Listed records START
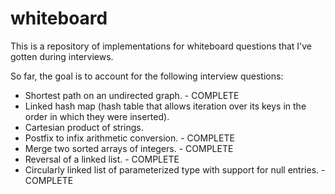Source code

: # whiteboard
This is a repository of implementations for whiteboard questions that I've gotten during interviews.

So far, the goal is to account for the following interview questions:

* Shortest path on an undirected graph. - COMPLETE
* Linked hash map (hash table that allows iteration over its keys in the order in which they were inserted).
* Cartesian product of strings.
* Postfix to infix arithmetic conversion. - COMPLETE
* Merge two sorted arrays of integers. - COMPLETE
* Reversal of a linked list. - COMPLETE
* Circularly linked list of parameterized type with support for null entries. - COMPLETE
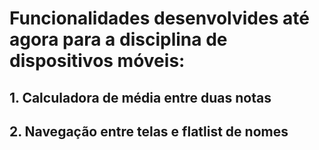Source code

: # Funcionalidades desenvolvides até agora para a disciplina de dispositivos móveis:
## 1. Calculadora de média entre duas notas
## 2. Navegação entre telas e flatlist de nomes
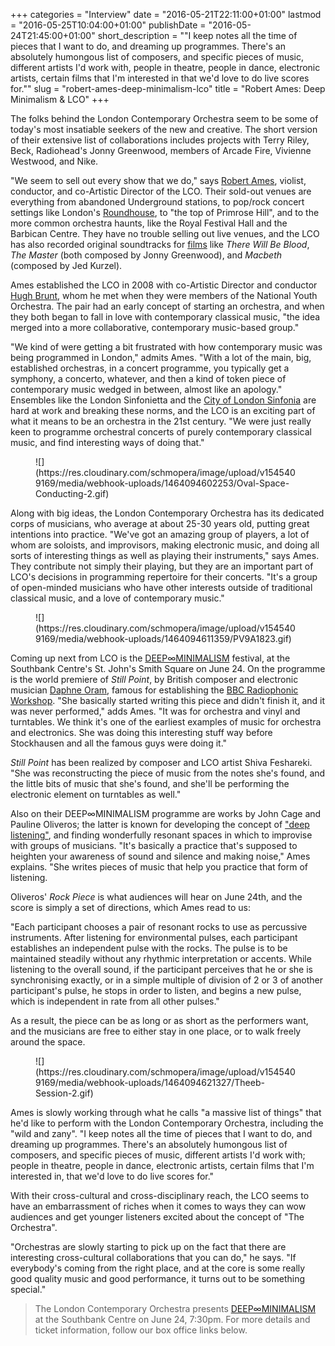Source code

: +++
categories = "Interview"
date = "2016-05-21T22:11:00+01:00"
lastmod = "2016-05-25T10:04:00+01:00"
publishDate = "2016-05-24T21:45:00+01:00"
short_description = "&quot;I keep notes all the time of pieces that I want to do, and dreaming up programmes. There&#039;s an absolutely humongous list of composers, and specific pieces of music, different artists I&#039;d work with, people in theatre, people in dance, electronic artists, certain films that I&#039;m interested in that we&#039;d love to do live scores for.&quot;"
slug = "robert-ames-deep-minimalism-lco"
title = "Robert Ames: Deep Minimalism &amp; LCO"
+++

The folks behind the London Contemporary Orchestra seem to be some of today's most insatiable seekers of the new and creative. The short version of their extensive list of collaborations includes projects with Terry Riley, Beck, Radiohead's Jonny Greenwood, members of Arcade Fire, Vivienne Westwood, and Nike.

"We seem to sell out every show that we do," says [Robert Ames](http://www.robertames.co.uk/), violist, conductor, and co-Artistic Director of the LCO. Their sold-out venues are everything from abandoned Underground stations, to pop/rock concert settings like London's [Roundhouse](http://www.roundhouse.org.uk/), to "the top of Primrose Hill", and to the more common orchestra haunts, like the Royal Festival Hall and the Barbican Centre. They have no trouble selling out live venues, and the LCO has also recorded original soundtracks for [films](http://www.lcorchestra.co.uk/films/) like *There Will Be Blood*, *The Master* (both composed by Jonny Greenwood), and *Macbeth* (composed by Jed Kurzel).

Ames established the LCO in 2008 with co-Artistic Director and conductor [Hugh Brunt](http://www.hughbrunt.com/), whom he met when they were members of the National Youth Orchestra. The pair had an early concept of starting an orchestra, and when they both began to fall in love with contemporary classical music, "the idea merged into a more collaborative, contemporary music-based group."

"We kind of were getting a bit frustrated with how contemporary music was being programmed in London," admits Ames. "With a lot of the main, big, established orchestras, in a concert programme, you typically get a symphony, a concerto, whatever, and then a kind of token piece of contemporary music wedged in between, almost like an apology." Ensembles like the London Sinfonietta and the [City of London Sinfonia](/scene/companies/city-of-london-sinfonia/) are hard at work and breaking these norms, and the LCO is an exciting part of what it means to be an orchestra in the 21st century. "We were just really keen to programme orchestral concerts of purely contemporary classical music, and find interesting ways of doing that."

<figure data-type="image">
![](https://res.cloudinary.com/schmopera/image/upload/v1545409169/media/webhook-uploads/1464094602253/Oval-Space-Conducting-2.gif)
</figure>

Along with big ideas, the London Contemporary Orchestra has its dedicated corps of musicians, who average at about 25-30 years old, putting great intentions into practice. "We've got an amazing group of players, a lot of whom are soloists, and improvisors, making electronic music, and doing all sorts of interesting things as well as playing their instruments," says Ames. They contribute not simply their playing, but they are an important part of LCO's decisions in programming repertoire for their concerts. "It's a group of open-minded musicians who have other interests outside of traditional classical music, and a love of contemporary music." 

<figure data-type="image">
![](https://res.cloudinary.com/schmopera/image/upload/v1545409169/media/webhook-uploads/1464094611359/PV9A1823.gif)
</figure>

Coming up next from LCO is the [DEEP∞MINIMALISM](http://www.lcorchestra.co.uk/events/deepminimalism/) festival, at the Southbank Centre's St. John's Smith Square on June 24. On the programme is the world premiere of *Still Point*, by British composer and electronic musician [Daphne Oram](https://en.wikipedia.org/wiki/Daphne_Oram), famous for establishing the [BBC Radiophonic Workshop](https://en.wikipedia.org/wiki/BBC_Radiophonic_Workshop). "She basically started writing this piece and didn't finish it, and it was never performed," adds Ames. "It was for orchestra and vinyl and turntables. We think it's one of the earliest examples of music for orchestra and electronics. She was doing this interesting stuff way before Stockhausen and all the famous guys were doing it."

*Still Point* has been realized by composer and LCO artist Shiva Feshareki. "She was reconstructing the piece of music from the notes she's found, and the little bits of music that she's found, and she'll be performing the electronic element on turntables as well."

Also on their DEEP∞MINIMALISM programme are works by John Cage and Pauline Oliveros; the latter is known for developing the concept of ["deep listening"](https://en.wikipedia.org/wiki/Pauline_Oliveros#Deep_Listening), and finding wonderfully resonant spaces in which to improvise with groups of musicians. "It's basically a practice that's supposed to heighten your awareness of sound and silence and making noise," Ames explains. "She writes pieces of music that help you practice that form of listening.

Oliveros' *Rock Piece* is what audiences will hear on June 24th, and the score is simply a set of directions, which Ames read to us:

"Each participant chooses a pair of resonant rocks to use as percussive instruments. After listening for environmental pulses, each participant establishes an independent pulse with the rocks. The pulse is to be maintained steadily without any rhythmic interpretation or accents. While listening to the overall sound, if the participant perceives that he or she is synchronising exactly, or in a simple multiple of division of 2 or 3 of another participant's pulse, he stops in order to listen, and begins a new pulse, which is independent in rate from all other pulses."

As a result, the piece can be as long or as short as the performers want, and the musicians are free to either stay in one place, or to walk freely around the space.

<figure data-type="image">
![](https://res.cloudinary.com/schmopera/image/upload/v1545409169/media/webhook-uploads/1464094621327/Theeb-Session-2.gif)
</figure>

Ames is slowly working through what he calls "a massive list of things" that he'd like to perform with the London Contemporary Orchestra, including the "wild and zany". "I keep notes all the time of pieces that I want to do, and dreaming up programmes. There's an absolutely humongous list of composers, and specific pieces of music, different artists I'd work with; people in theatre, people in dance, electronic artists, certain films that I'm interested in, that we'd love to do live scores for." 

With their cross-cultural and cross-disciplinary reach, the LCO seems to have an embarrassment of riches when it comes to ways they can wow audiences and get younger listeners excited about the concept of "The Orchestra".

"Orchestras are slowly starting to pick up on the fact that there are interesting cross-cultural collaborations that you can do," he says. "If everybody's coming from the right place, and at the core is some really good quality music and good performance, it turns out to be something special."

>The London Contemporary Orchestra presents [DEEP∞MINIMALISM](http://www.lcorchestra.co.uk/events/deepminimalism/) at the Southbank Centre on June 24, 7:30pm. For more details and ticket information, follow our box office links below. 
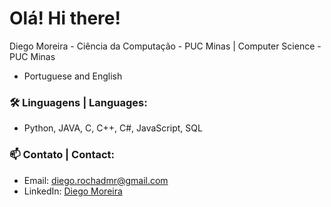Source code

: # Olá! Hi there!

Diego Moreira - Ciência da Computação - PUC Minas | Computer Science - PUC Minas

- Portuguese and English

### 🛠 Linguagens | Languages:
- Python, JAVA, C, C++, C#, JavaScript, SQL

### 📫 Contato | Contact:
- Email: diego.rochadmr@gmail.com
- LinkedIn: [Diego Moreira](https://www.linkedin.com/in/diego-moreira-36117727b/)
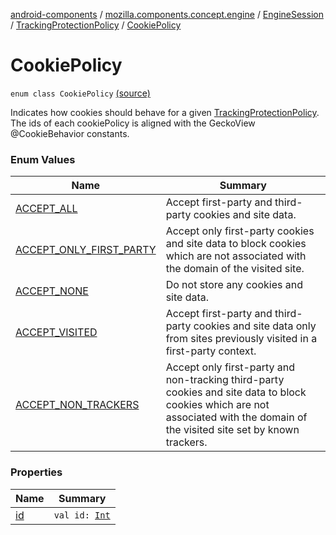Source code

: [android-components](../../../../index.md) / [mozilla.components.concept.engine](../../../index.md) / [EngineSession](../../index.md) / [TrackingProtectionPolicy](../index.md) / [CookiePolicy](./index.md)

# CookiePolicy

`enum class CookiePolicy` [(source)](https://github.com/mozilla-mobile/android-components/blob/master/components/concept/engine/src/main/java/mozilla/components/concept/engine/EngineSession.kt#L181)

Indicates how cookies should behave for a given [TrackingProtectionPolicy](../index.md).
The ids of each cookiePolicy is aligned with the GeckoView @CookieBehavior constants.

### Enum Values

| Name | Summary |
|---|---|
| [ACCEPT_ALL](-a-c-c-e-p-t_-a-l-l.md) | Accept first-party and third-party cookies and site data. |
| [ACCEPT_ONLY_FIRST_PARTY](-a-c-c-e-p-t_-o-n-l-y_-f-i-r-s-t_-p-a-r-t-y.md) | Accept only first-party cookies and site data to block cookies which are not associated with the domain of the visited site. |
| [ACCEPT_NONE](-a-c-c-e-p-t_-n-o-n-e.md) | Do not store any cookies and site data. |
| [ACCEPT_VISITED](-a-c-c-e-p-t_-v-i-s-i-t-e-d.md) | Accept first-party and third-party cookies and site data only from sites previously visited in a first-party context. |
| [ACCEPT_NON_TRACKERS](-a-c-c-e-p-t_-n-o-n_-t-r-a-c-k-e-r-s.md) | Accept only first-party and non-tracking third-party cookies and site data to block cookies which are not associated with the domain of the visited site set by known trackers. |

### Properties

| Name | Summary |
|---|---|
| [id](id.md) | `val id: `[`Int`](https://kotlinlang.org/api/latest/jvm/stdlib/kotlin/-int/index.html) |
Listed records END
▶ Task directions
Look above for every line with the word "mozilla" and copy it.

▶ Task result
: [android-components](../../../../index.md) / [mozilla.components.concept.engine](../../../index.md) / [EngineSession](../../index.md) / [TrackingProtectionPolicy](../index.md) / [CookiePolicy](./index.md)
`enum class CookiePolicy` [(source)](https://github.com/mozilla-mobile/android-components/blob/master/components/concept/engine/src/main/java/mozilla/components/concept/engine/EngineSession.kt#L181)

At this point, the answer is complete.